_ACTIVITY_. Show every line below where "baguette" appears.

(Collected data)
--- START ---

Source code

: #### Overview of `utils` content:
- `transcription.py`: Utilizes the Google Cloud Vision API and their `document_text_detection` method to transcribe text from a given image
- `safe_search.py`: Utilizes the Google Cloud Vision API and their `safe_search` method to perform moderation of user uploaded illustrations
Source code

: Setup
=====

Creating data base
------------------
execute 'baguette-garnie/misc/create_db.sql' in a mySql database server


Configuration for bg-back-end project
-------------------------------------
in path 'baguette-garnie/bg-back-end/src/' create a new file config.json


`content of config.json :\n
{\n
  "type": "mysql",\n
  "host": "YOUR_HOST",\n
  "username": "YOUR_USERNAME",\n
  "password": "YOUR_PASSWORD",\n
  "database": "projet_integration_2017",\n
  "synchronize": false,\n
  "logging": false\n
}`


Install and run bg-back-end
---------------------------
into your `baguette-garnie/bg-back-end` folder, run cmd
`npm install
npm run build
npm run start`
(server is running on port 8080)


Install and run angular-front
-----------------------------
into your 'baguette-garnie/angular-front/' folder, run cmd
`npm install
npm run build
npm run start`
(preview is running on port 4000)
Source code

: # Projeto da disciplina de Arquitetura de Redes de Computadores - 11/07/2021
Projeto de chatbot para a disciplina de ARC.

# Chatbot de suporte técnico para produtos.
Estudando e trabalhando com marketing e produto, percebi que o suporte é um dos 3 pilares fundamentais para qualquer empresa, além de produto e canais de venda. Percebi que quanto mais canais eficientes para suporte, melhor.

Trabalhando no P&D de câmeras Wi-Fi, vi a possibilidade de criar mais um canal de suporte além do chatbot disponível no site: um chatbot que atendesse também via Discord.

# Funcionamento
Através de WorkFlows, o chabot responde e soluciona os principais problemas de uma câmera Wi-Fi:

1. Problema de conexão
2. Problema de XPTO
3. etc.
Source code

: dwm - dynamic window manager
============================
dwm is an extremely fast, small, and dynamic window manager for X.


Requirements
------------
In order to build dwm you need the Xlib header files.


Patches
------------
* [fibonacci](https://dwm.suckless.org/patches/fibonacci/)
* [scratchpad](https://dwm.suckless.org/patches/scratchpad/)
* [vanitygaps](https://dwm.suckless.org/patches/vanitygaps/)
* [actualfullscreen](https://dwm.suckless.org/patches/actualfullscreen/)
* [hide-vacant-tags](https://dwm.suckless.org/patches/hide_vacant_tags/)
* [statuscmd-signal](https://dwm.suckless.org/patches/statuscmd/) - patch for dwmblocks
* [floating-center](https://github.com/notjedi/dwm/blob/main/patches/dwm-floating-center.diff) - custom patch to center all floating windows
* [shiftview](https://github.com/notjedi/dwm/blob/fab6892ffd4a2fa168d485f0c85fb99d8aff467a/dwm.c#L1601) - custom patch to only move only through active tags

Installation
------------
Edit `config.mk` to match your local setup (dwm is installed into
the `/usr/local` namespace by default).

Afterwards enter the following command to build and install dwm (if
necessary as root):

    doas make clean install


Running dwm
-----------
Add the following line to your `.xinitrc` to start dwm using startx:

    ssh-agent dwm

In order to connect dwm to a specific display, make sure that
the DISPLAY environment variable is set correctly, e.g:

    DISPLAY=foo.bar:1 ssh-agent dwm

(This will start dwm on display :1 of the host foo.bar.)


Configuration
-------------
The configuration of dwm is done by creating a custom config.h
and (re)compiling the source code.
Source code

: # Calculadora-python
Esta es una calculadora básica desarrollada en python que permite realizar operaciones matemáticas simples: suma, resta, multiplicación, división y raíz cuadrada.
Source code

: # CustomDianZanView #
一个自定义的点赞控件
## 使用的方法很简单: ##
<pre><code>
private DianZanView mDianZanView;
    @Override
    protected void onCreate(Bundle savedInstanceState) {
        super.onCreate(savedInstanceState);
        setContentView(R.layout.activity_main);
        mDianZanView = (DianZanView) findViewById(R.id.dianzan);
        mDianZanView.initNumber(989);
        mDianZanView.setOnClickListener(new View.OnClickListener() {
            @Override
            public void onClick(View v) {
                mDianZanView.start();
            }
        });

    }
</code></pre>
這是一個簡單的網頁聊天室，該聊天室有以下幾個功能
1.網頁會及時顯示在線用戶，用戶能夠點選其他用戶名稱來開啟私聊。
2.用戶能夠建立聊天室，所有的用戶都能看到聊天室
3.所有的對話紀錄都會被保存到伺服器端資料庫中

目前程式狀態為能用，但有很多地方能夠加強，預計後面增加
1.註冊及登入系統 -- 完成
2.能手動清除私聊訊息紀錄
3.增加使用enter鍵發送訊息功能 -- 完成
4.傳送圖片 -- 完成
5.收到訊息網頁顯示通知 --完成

--- END ---

_EXERCISE ANSWER_.
execute 'baguette-garnie/misc/create_db.sql' in a mySql database server
in path 'baguette-garnie/bg-back-end/src/' create a new file config.json
into your `baguette-garnie/bg-back-end` folder, run cmd
into your 'baguette-garnie/angular-front/' folder, run cmd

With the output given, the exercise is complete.